• **TASK TO COMPLETE**: Please give the whole listing again word for word, and drop any pictures it holds.

• **PROVIDED DATA**:
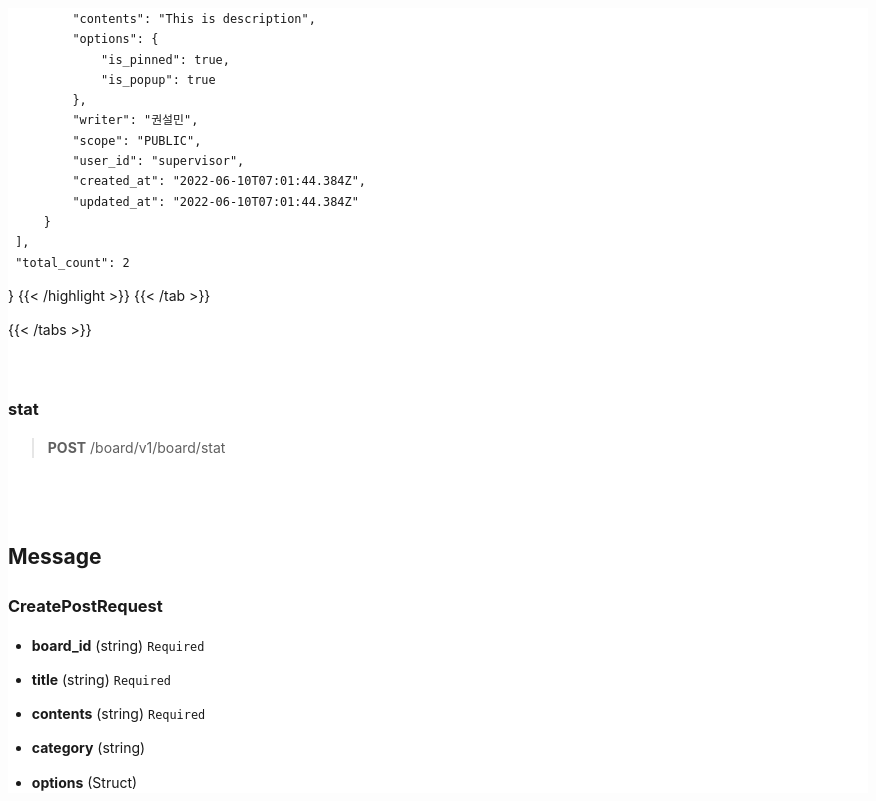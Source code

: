              "contents": "This is description",
             "options": {
                 "is_pinned": true,
                 "is_popup": true
             },
             "writer": "권설민",
             "scope": "PUBLIC",
             "user_id": "supervisor",
             "created_at": "2022-06-10T07:01:44.384Z",
             "updated_at": "2022-06-10T07:01:44.384Z"
         }
     ],
     "total_count": 2
}
{{< /highlight >}}
{{< /tab >}}


{{< /tabs >}}


    
<br>

### stat





> **POST** /board/v1/board/stat
>






    


<br>
<br>

## Message



### CreatePostRequest
* **board_id** (string)   `Required` 

    
* **title** (string)   `Required` 

    
* **contents** (string)   `Required` 

    
* **category** (string)  

    
* **options** (Struct)  
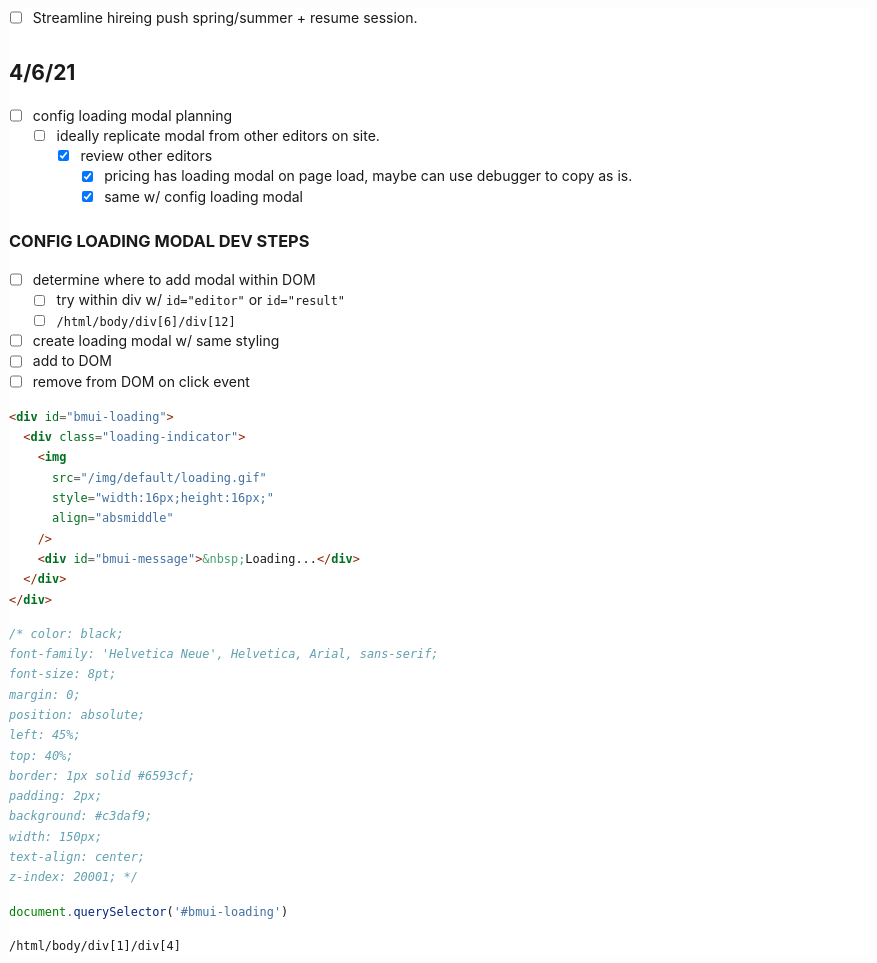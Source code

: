 - [ ] Streamline hireing push spring/summer + resume session.

## 4/6/21

- [ ] config loading modal planning
  - [ ] ideally replicate modal from other editors on site.
    - [x] review other editors
      - [x] pricing has loading modal on page load, maybe can use debugger to copy as is.
      - [x] same w/ config loading modal

### CONFIG LOADING MODAL DEV STEPS

- [ ] determine where to add modal within DOM
  - [ ] try within div w/ `id="editor"` or `id="result"`
  - [ ] `/html/body/div[6]/div[12]`
- [ ] create loading modal w/ same styling
- [ ] add to DOM
- [ ] remove from DOM on click event

```html
<div id="bmui-loading">
  <div class="loading-indicator">
    <img
      src="/img/default/loading.gif"
      style="width:16px;height:16px;"
      align="absmiddle"
    />
    <div id="bmui-message">&nbsp;Loading...</div>
  </div>
</div>
```

```css
/* color: black;
font-family: 'Helvetica Neue', Helvetica, Arial, sans-serif;
font-size: 8pt;
margin: 0;
position: absolute;
left: 45%;
top: 40%;
border: 1px solid #6593cf;
padding: 2px;
background: #c3daf9;
width: 150px;
text-align: center;
z-index: 20001; */
```

```js
document.querySelector('#bmui-loading')
```

```lang-xml
/html/body/div[1]/div[4]
```
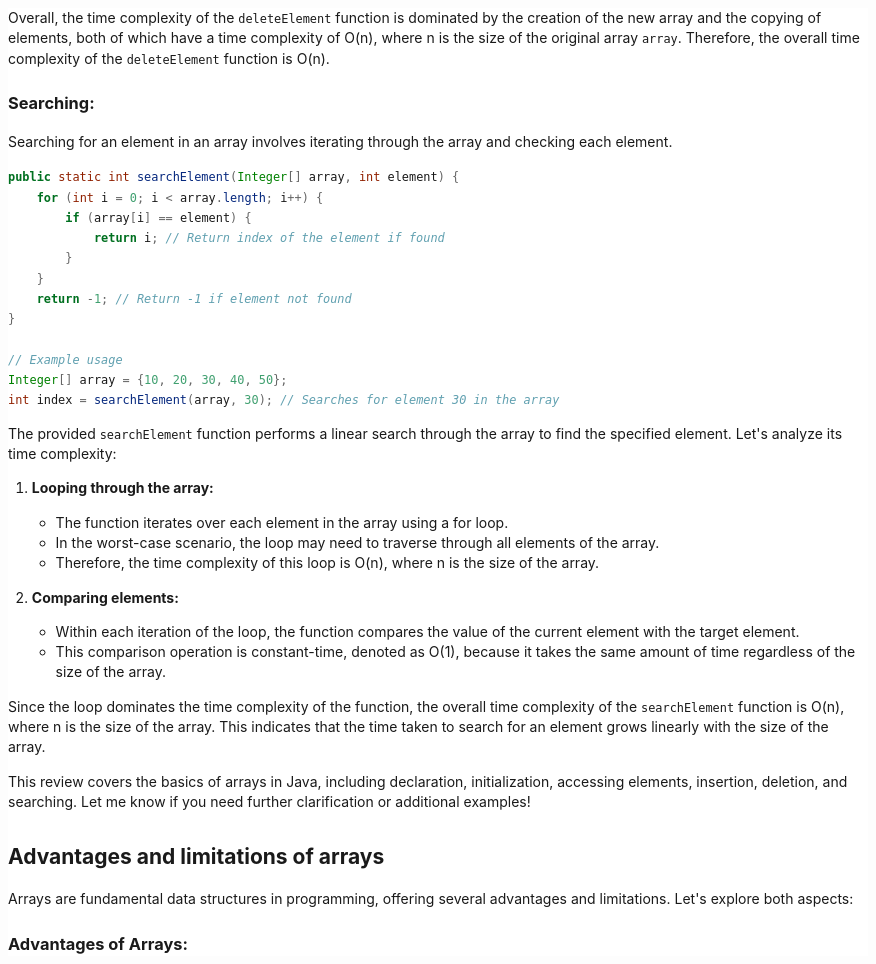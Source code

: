 Overall, the time complexity of the `deleteElement` function is dominated by the creation of the new array and the copying of elements, both of which have a time complexity of O(n), where n is the size of the original array `array`. Therefore, the overall time complexity of the `deleteElement` function is O(n).

### Searching:

Searching for an element in an array involves iterating through the array and checking each element.

```java
public static int searchElement(Integer[] array, int element) {
    for (int i = 0; i < array.length; i++) {
        if (array[i] == element) {
            return i; // Return index of the element if found
        }
    }
    return -1; // Return -1 if element not found
}

// Example usage
Integer[] array = {10, 20, 30, 40, 50};
int index = searchElement(array, 30); // Searches for element 30 in the array

```

The provided `searchElement` function performs a linear search through the array to find the specified element. Let's analyze its time complexity:

1. **Looping through the array:**

   - The function iterates over each element in the array using a for loop.
   - In the worst-case scenario, the loop may need to traverse through all elements of the array.
   - Therefore, the time complexity of this loop is O(n), where n is the size of the array.

2. **Comparing elements:**
   - Within each iteration of the loop, the function compares the value of the current element with the target element.
   - This comparison operation is constant-time, denoted as O(1), because it takes the same amount of time regardless of the size of the array.

Since the loop dominates the time complexity of the function, the overall time complexity of the `searchElement` function is O(n), where n is the size of the array. This indicates that the time taken to search for an element grows linearly with the size of the array.

This review covers the basics of arrays in Java, including declaration, initialization, accessing elements, insertion, deletion, and searching. Let me know if you need further clarification or additional examples!

## Advantages and limitations of arrays

Arrays are fundamental data structures in programming, offering several advantages and limitations. Let's explore both aspects:

### Advantages of Arrays:
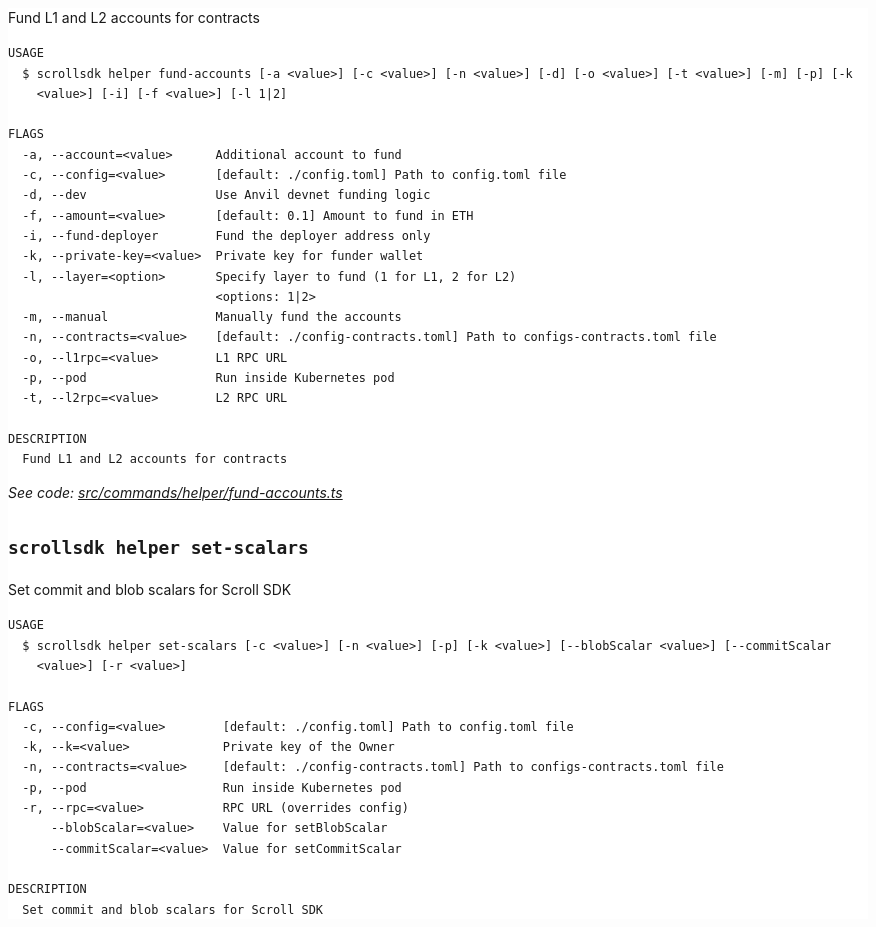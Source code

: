 Fund L1 and L2 accounts for contracts

```
USAGE
  $ scrollsdk helper fund-accounts [-a <value>] [-c <value>] [-n <value>] [-d] [-o <value>] [-t <value>] [-m] [-p] [-k
    <value>] [-i] [-f <value>] [-l 1|2]

FLAGS
  -a, --account=<value>      Additional account to fund
  -c, --config=<value>       [default: ./config.toml] Path to config.toml file
  -d, --dev                  Use Anvil devnet funding logic
  -f, --amount=<value>       [default: 0.1] Amount to fund in ETH
  -i, --fund-deployer        Fund the deployer address only
  -k, --private-key=<value>  Private key for funder wallet
  -l, --layer=<option>       Specify layer to fund (1 for L1, 2 for L2)
                             <options: 1|2>
  -m, --manual               Manually fund the accounts
  -n, --contracts=<value>    [default: ./config-contracts.toml] Path to configs-contracts.toml file
  -o, --l1rpc=<value>        L1 RPC URL
  -p, --pod                  Run inside Kubernetes pod
  -t, --l2rpc=<value>        L2 RPC URL

DESCRIPTION
  Fund L1 and L2 accounts for contracts
```

_See code: [src/commands/helper/fund-accounts.ts](https://github.com/scroll-tech/scroll-sdk-cli/blob/v0.0.16/src/commands/helper/fund-accounts.ts)_

## `scrollsdk helper set-scalars`

Set commit and blob scalars for Scroll SDK

```
USAGE
  $ scrollsdk helper set-scalars [-c <value>] [-n <value>] [-p] [-k <value>] [--blobScalar <value>] [--commitScalar
    <value>] [-r <value>]

FLAGS
  -c, --config=<value>        [default: ./config.toml] Path to config.toml file
  -k, --k=<value>             Private key of the Owner
  -n, --contracts=<value>     [default: ./config-contracts.toml] Path to configs-contracts.toml file
  -p, --pod                   Run inside Kubernetes pod
  -r, --rpc=<value>           RPC URL (overrides config)
      --blobScalar=<value>    Value for setBlobScalar
      --commitScalar=<value>  Value for setCommitScalar

DESCRIPTION
  Set commit and blob scalars for Scroll SDK
```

• **PROBLEM SOLUTION**:
Source code

:              "contents": "This is description",
             "options": {
                 "is_pinned": true,
                 "is_popup": true
             },
             "writer": "권설민",
             "scope": "PUBLIC",
             "user_id": "supervisor",
             "created_at": "2022-06-10T07:01:44.384Z",
             "updated_at": "2022-06-10T07:01:44.384Z"
         }
     ],
     "total_count": 2
}
{{< /highlight >}}
{{< /tab >}}


{{< /tabs >}}


    
<br>

### stat





> **POST** /board/v1/board/stat
>






    


<br>
<br>

## Message



### CreatePostRequest
* **board_id** (string)   `Required` 

    
* **title** (string)   `Required` 

    
* **contents** (string)   `Required` 

    
* **category** (string)  

    
* **options** (Struct)  
Source code

: - [ ] Streamline hireing push spring/summer + resume session.

## 4/6/21

- [ ] config loading modal planning
  - [ ] ideally replicate modal from other editors on site.
    - [x] review other editors
      - [x] pricing has loading modal on page load, maybe can use debugger to copy as is.
      - [x] same w/ config loading modal

### CONFIG LOADING MODAL DEV STEPS

- [ ] determine where to add modal within DOM
  - [ ] try within div w/ `id="editor"` or `id="result"`
  - [ ] `/html/body/div[6]/div[12]`
- [ ] create loading modal w/ same styling
- [ ] add to DOM
- [ ] remove from DOM on click event

```html
<div id="bmui-loading">
  <div class="loading-indicator">
    <img
      src="/img/default/loading.gif"
      style="width:16px;height:16px;"
      align="absmiddle"
    />
    <div id="bmui-message">&nbsp;Loading...</div>
  </div>
</div>
```

```css
/* color: black;
font-family: 'Helvetica Neue', Helvetica, Arial, sans-serif;
font-size: 8pt;
margin: 0;
position: absolute;
left: 45%;
top: 40%;
border: 1px solid #6593cf;
padding: 2px;
background: #c3daf9;
width: 150px;
text-align: center;
z-index: 20001; */
```

```js
document.querySelector('#bmui-loading')
```

```lang-xml
/html/body/div[1]/div[4]
```
Source code

: Overall, the time complexity of the `deleteElement` function is dominated by the creation of the new array and the copying of elements, both of which have a time complexity of O(n), where n is the size of the original array `array`. Therefore, the overall time complexity of the `deleteElement` function is O(n).

### Searching:

Searching for an element in an array involves iterating through the array and checking each element.

```java
public static int searchElement(Integer[] array, int element) {
    for (int i = 0; i < array.length; i++) {
        if (array[i] == element) {
            return i; // Return index of the element if found
        }
    }
    return -1; // Return -1 if element not found
}

// Example usage
Integer[] array = {10, 20, 30, 40, 50};
int index = searchElement(array, 30); // Searches for element 30 in the array

```

The provided `searchElement` function performs a linear search through the array to find the specified element. Let's analyze its time complexity:

1. **Looping through the array:**

   - The function iterates over each element in the array using a for loop.
   - In the worst-case scenario, the loop may need to traverse through all elements of the array.
   - Therefore, the time complexity of this loop is O(n), where n is the size of the array.

2. **Comparing elements:**
   - Within each iteration of the loop, the function compares the value of the current element with the target element.
   - This comparison operation is constant-time, denoted as O(1), because it takes the same amount of time regardless of the size of the array.

Since the loop dominates the time complexity of the function, the overall time complexity of the `searchElement` function is O(n), where n is the size of the array. This indicates that the time taken to search for an element grows linearly with the size of the array.

This review covers the basics of arrays in Java, including declaration, initialization, accessing elements, insertion, deletion, and searching. Let me know if you need further clarification or additional examples!

## Advantages and limitations of arrays

Arrays are fundamental data structures in programming, offering several advantages and limitations. Let's explore both aspects:

### Advantages of Arrays:
Source code

: Fund L1 and L2 accounts for contracts

```
USAGE
  $ scrollsdk helper fund-accounts [-a <value>] [-c <value>] [-n <value>] [-d] [-o <value>] [-t <value>] [-m] [-p] [-k
    <value>] [-i] [-f <value>] [-l 1|2]

FLAGS
  -a, --account=<value>      Additional account to fund
  -c, --config=<value>       [default: ./config.toml] Path to config.toml file
  -d, --dev                  Use Anvil devnet funding logic
  -f, --amount=<value>       [default: 0.1] Amount to fund in ETH
  -i, --fund-deployer        Fund the deployer address only
  -k, --private-key=<value>  Private key for funder wallet
  -l, --layer=<option>       Specify layer to fund (1 for L1, 2 for L2)
                             <options: 1|2>
  -m, --manual               Manually fund the accounts
  -n, --contracts=<value>    [default: ./config-contracts.toml] Path to configs-contracts.toml file
  -o, --l1rpc=<value>        L1 RPC URL
  -p, --pod                  Run inside Kubernetes pod
  -t, --l2rpc=<value>        L2 RPC URL

DESCRIPTION
  Fund L1 and L2 accounts for contracts
```

_See code: [src/commands/helper/fund-accounts.ts](https://github.com/scroll-tech/scroll-sdk-cli/blob/v0.0.16/src/commands/helper/fund-accounts.ts)_

## `scrollsdk helper set-scalars`

Set commit and blob scalars for Scroll SDK

```
USAGE
  $ scrollsdk helper set-scalars [-c <value>] [-n <value>] [-p] [-k <value>] [--blobScalar <value>] [--commitScalar
    <value>] [-r <value>]

FLAGS
  -c, --config=<value>        [default: ./config.toml] Path to config.toml file
  -k, --k=<value>             Private key of the Owner
  -n, --contracts=<value>     [default: ./config-contracts.toml] Path to configs-contracts.toml file
  -p, --pod                   Run inside Kubernetes pod
  -r, --rpc=<value>           RPC URL (overrides config)
      --blobScalar=<value>    Value for setBlobScalar
      --commitScalar=<value>  Value for setCommitScalar

DESCRIPTION
  Set commit and blob scalars for Scroll SDK
```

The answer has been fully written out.